It is proposed that HB mRNA binds to this inner surface in an extended single-stranded conformation. Algorithms that predict RNA structure suggest the NRE does not adopt a stable secondary or tertiary structure. The minimal NRE for high affinity Pum binding consists of nucleotides 3-27, which bracket specific contacts with nucleotides 9, 11-13, and 21-24. The length of this minimal NRE, in an extended single-stranded conformation (112 Å), agrees approximately with the contour length (90 Å) of the concave surface of the Puf domain. It is noteworthy that beta-catenin also has the highest concentration of positive charge within its concave surface (or groove), which is the proposed binding site for segments of cadherins, APC, and members of the LEF-1/TCF family of transcription factors. A recent crystal structure of a beta-catenin/TCF complex shows the TCF segment tethered along the positively charged groove. In the case of karyopherin-alpha, the concave surface is the binding site for the NLS peptide. Taken together, the binding of ligands to concave surfaces is a recurring theme in helical repeat proteins. The Pum Puf domain shows that this type of extended surface can be used to bind RNA, as well as peptides (Edwards, 2001).

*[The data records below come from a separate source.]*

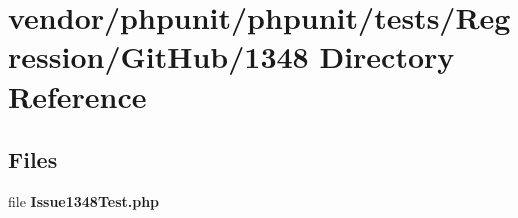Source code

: \section{vendor/phpunit/phpunit/tests/\+Regression/\+Git\+Hub/1348 Directory Reference}
\label{dir_4536f4db17ada5211934c98b5ce21f60}
\subsection*{Files}
\begin{DoxyCompactItemize}
\item 
file {\bf Issue1348\+Test.\+php}
\end{DoxyCompactItemize}
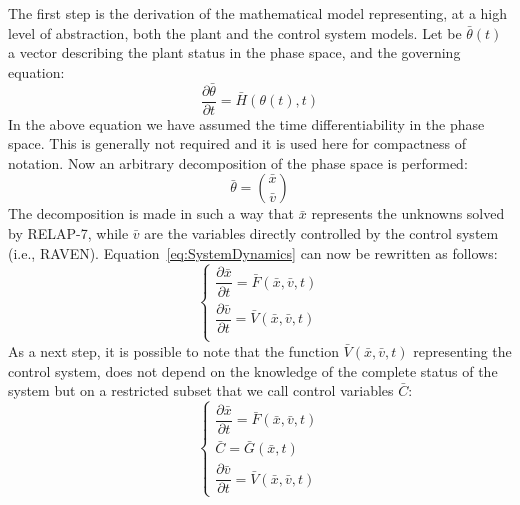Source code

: \documentclass{mc2013}
\begin{document}
\label{sec:PlantControlModel}
The first step is the derivation of the mathematical model representing, at a high level of abstraction, both 
the plant and the control system models. Let be $\bar{\theta}(t)$ a vector describing the plant status in the phase space, and the governing equation:
\begin{equation}
\frac{\partial \bar{\theta}}{\partial t} = \bar{H}(\theta(t),t)
\label{eq:SystemDynamics}
\end{equation}
In the above equation we have assumed the time differentiability in the phase space. This is generally
not required and it is used here for compactness of notation. Now an arbitrary decomposition of the
phase space is performed:
\begin{equation}
\bar{\theta}=\binom{\bar{x}}{\bar{v}}
\label{eq:firstDecomposition}
\end{equation}
The decomposition is made in such a way that $\bar{x}$ represents the unknowns solved by RELAP-7, while $\bar{v}$ are the variables directly controlled by the control system (i.e., RAVEN). Equation~\ref{eq:SystemDynamics} can now be rewritten as follows:
\begin{equation}
\begin{cases} 
\dfrac{\partial \bar{x}}{\partial t} = \bar{F}(\bar{x},\bar{v},t) \\ 
\dfrac{\partial \bar{v}}{\partial t} = \bar{V}(\bar{x},\bar{v},t) \\
\end{cases}
\label{eq:generalSystemEquation}
\end{equation}
As a next step, it is possible to note that the function 
$\bar{V}(\bar{x},\bar{v},t)$ 
representing the control system, does not depend on the knowledge of the complete status of the system but on a restricted subset that we call control variables $\bar{C}$:
\begin{equation}
\begin{cases} 
\dfrac{\partial \bar{x}}{\partial t} = \bar{F}(\bar{x},\bar{v},t) \\
\bar{C} = \bar{G}(\bar{x},t) \\ 
\dfrac{\partial \bar{v}}{\partial t} = \bar{V}(\bar{x},\bar{v},t) 
\end{cases}
\label{eq:generalSystemEquationwithControl}
\end{equation}

\end{document}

Repression of HB mRNA depends not only on Pum, but also on the recruitment of Nanos and Brat to form a quaternary complex. Previous work suggested that Nos is recruited via residues in Puf repeat 8. These residues map to the extra long loop between helices H1 and H2 in repeat 8, that is the main protrusion from an otherwise relatively smooth outer Pum surface. Two different insertions into this loop have no effect on Pum-RNA binding but eliminate recruitment of Nos. To further define the Nos interaction surface, the collection of Pum mutants that bind normally to RNA was tested for Nos recruitment in yeast. Of the 61 substitutions distributed throughout the domain, only two abrogate interaction with Nos. One is a substitution in the putative ninth Puf repeat that is not represented in this structure, while the other changes the solvent exposed phenylalanine on the H1/H2 loop to a serine (F1367S). Thus, the Pum surface that interacts with Nos appears to be limited to a small region that includes the eighth repeat and the C-terminal tail. If this tail indeed does fold into a ninth Puf repeat, then the Pum-Nos interface would span a length of ~15-20 Å on the outer convex surface. It is tempting to think that the C-terminal tail may only fold when Pum binds to the RNA, thereby explaining why Nos is only recruited to the Pum/NRE binary complex and not to Pum alone. The insertions into the long flexible loop in repeat 8 may modify its conformation such that F1367 is no longer exposed for interaction with Nos. The proposed Phe-Nos interaction is reminiscent of the way in which a solvent exposed phenylalanine on the receptor CD4 interacts with the HIV gp120 glycoprotein (Edwards, 2001).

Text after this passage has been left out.